Plain-text document sources
****

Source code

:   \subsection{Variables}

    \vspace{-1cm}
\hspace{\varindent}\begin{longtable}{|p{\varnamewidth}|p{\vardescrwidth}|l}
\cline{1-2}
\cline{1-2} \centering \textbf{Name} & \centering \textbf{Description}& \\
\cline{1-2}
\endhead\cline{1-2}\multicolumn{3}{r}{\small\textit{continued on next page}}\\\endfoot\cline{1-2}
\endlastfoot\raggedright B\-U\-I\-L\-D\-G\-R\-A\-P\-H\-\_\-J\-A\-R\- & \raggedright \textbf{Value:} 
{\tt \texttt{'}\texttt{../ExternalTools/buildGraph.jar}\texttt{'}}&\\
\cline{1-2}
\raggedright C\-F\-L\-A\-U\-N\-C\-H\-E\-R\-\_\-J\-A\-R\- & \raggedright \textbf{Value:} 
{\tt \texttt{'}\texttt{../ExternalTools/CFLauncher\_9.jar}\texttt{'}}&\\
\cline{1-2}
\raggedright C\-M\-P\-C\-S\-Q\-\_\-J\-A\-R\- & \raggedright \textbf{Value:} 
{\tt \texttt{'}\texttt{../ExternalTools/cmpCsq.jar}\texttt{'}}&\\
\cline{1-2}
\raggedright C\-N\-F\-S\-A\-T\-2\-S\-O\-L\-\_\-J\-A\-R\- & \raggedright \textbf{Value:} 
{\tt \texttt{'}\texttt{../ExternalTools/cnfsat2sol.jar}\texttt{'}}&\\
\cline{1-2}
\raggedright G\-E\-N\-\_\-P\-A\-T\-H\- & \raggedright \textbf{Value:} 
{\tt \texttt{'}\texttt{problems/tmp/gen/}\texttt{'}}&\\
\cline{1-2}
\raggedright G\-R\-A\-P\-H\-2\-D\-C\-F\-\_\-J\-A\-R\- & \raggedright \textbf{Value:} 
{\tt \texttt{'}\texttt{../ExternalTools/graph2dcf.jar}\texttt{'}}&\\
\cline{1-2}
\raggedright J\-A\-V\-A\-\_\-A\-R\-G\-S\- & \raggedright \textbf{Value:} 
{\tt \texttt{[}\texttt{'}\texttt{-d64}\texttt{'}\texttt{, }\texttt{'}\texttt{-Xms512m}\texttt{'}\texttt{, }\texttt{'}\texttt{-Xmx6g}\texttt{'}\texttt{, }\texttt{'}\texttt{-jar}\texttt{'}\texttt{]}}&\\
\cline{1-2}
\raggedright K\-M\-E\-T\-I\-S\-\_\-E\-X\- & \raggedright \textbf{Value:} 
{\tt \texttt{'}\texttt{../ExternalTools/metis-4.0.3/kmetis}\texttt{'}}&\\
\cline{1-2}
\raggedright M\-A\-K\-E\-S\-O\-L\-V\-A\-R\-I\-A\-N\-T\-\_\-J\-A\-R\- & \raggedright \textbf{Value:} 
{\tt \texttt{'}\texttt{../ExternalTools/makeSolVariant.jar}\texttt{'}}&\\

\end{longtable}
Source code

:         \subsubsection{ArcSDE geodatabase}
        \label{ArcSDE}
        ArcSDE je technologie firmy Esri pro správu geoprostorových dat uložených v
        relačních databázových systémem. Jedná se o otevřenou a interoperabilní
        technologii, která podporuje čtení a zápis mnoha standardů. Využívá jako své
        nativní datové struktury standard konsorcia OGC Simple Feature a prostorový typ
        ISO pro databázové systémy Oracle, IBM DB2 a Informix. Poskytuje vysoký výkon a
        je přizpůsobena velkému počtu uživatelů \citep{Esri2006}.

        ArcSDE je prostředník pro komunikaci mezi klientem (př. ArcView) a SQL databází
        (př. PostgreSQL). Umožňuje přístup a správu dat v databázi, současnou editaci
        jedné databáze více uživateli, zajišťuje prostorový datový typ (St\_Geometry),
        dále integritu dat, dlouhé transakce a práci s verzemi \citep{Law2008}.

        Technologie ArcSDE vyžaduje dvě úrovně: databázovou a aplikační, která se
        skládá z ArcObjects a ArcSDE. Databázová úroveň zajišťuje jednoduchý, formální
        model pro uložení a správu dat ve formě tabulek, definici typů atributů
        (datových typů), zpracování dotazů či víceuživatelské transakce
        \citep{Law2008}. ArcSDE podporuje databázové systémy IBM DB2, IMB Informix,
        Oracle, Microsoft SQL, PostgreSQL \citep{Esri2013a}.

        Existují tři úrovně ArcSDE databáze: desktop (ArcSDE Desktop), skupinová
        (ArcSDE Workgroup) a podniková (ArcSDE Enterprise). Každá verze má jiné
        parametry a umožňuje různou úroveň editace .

****

Return, word for word, the lines of the data above from the line with "G\-E\-N\-\_\-P\-A\-T\-H\- & \raggedright" through the line with "model pro uložení", inclusive.

\raggedright G\-E\-N\-\_\-P\-A\-T\-H\- & \raggedright \textbf{Value:} 
{\tt \texttt{'}\texttt{problems/tmp/gen/}\texttt{'}}&\\
\cline{1-2}
\raggedright G\-R\-A\-P\-H\-2\-D\-C\-F\-\_\-J\-A\-R\- & \raggedright \textbf{Value:} 
{\tt \texttt{'}\texttt{../ExternalTools/graph2dcf.jar}\texttt{'}}&\\
\cline{1-2}
\raggedright J\-A\-V\-A\-\_\-A\-R\-G\-S\- & \raggedright \textbf{Value:} 
{\tt \texttt{[}\texttt{'}\texttt{-d64}\texttt{'}\texttt{, }\texttt{'}\texttt{-Xms512m}\texttt{'}\texttt{, }\texttt{'}\texttt{-Xmx6g}\texttt{'}\texttt{, }\texttt{'}\texttt{-jar}\texttt{'}\texttt{]}}&\\
\cline{1-2}
\raggedright K\-M\-E\-T\-I\-S\-\_\-E\-X\- & \raggedright \textbf{Value:} 
{\tt \texttt{'}\texttt{../ExternalTools/metis-4.0.3/kmetis}\texttt{'}}&\\
\cline{1-2}
\raggedright M\-A\-K\-E\-S\-O\-L\-V\-A\-R\-I\-A\-N\-T\-\_\-J\-A\-R\- & \raggedright \textbf{Value:} 
{\tt \texttt{'}\texttt{../ExternalTools/makeSolVariant.jar}\texttt{'}}&\\

\end{longtable}
Source code

:         \subsubsection{ArcSDE geodatabase}
        \label{ArcSDE}
        ArcSDE je technologie firmy Esri pro správu geoprostorových dat uložených v
        relačních databázových systémem. Jedná se o otevřenou a interoperabilní
        technologii, která podporuje čtení a zápis mnoha standardů. Využívá jako své
        nativní datové struktury standard konsorcia OGC Simple Feature a prostorový typ
        ISO pro databázové systémy Oracle, IBM DB2 a Informix. Poskytuje vysoký výkon a
        je přizpůsobena velkému počtu uživatelů \citep{Esri2006}.

        ArcSDE je prostředník pro komunikaci mezi klientem (př. ArcView) a SQL databází
        (př. PostgreSQL). Umožňuje přístup a správu dat v databázi, současnou editaci
        jedné databáze více uživateli, zajišťuje prostorový datový typ (St\_Geometry),
        dále integritu dat, dlouhé transakce a práci s verzemi \citep{Law2008}.

        Technologie ArcSDE vyžaduje dvě úrovně: databázovou a aplikační, která se
        skládá z ArcObjects a ArcSDE. Databázová úroveň zajišťuje jednoduchý, formální
        model pro uložení a správu dat ve formě tabulek, definici typů atributů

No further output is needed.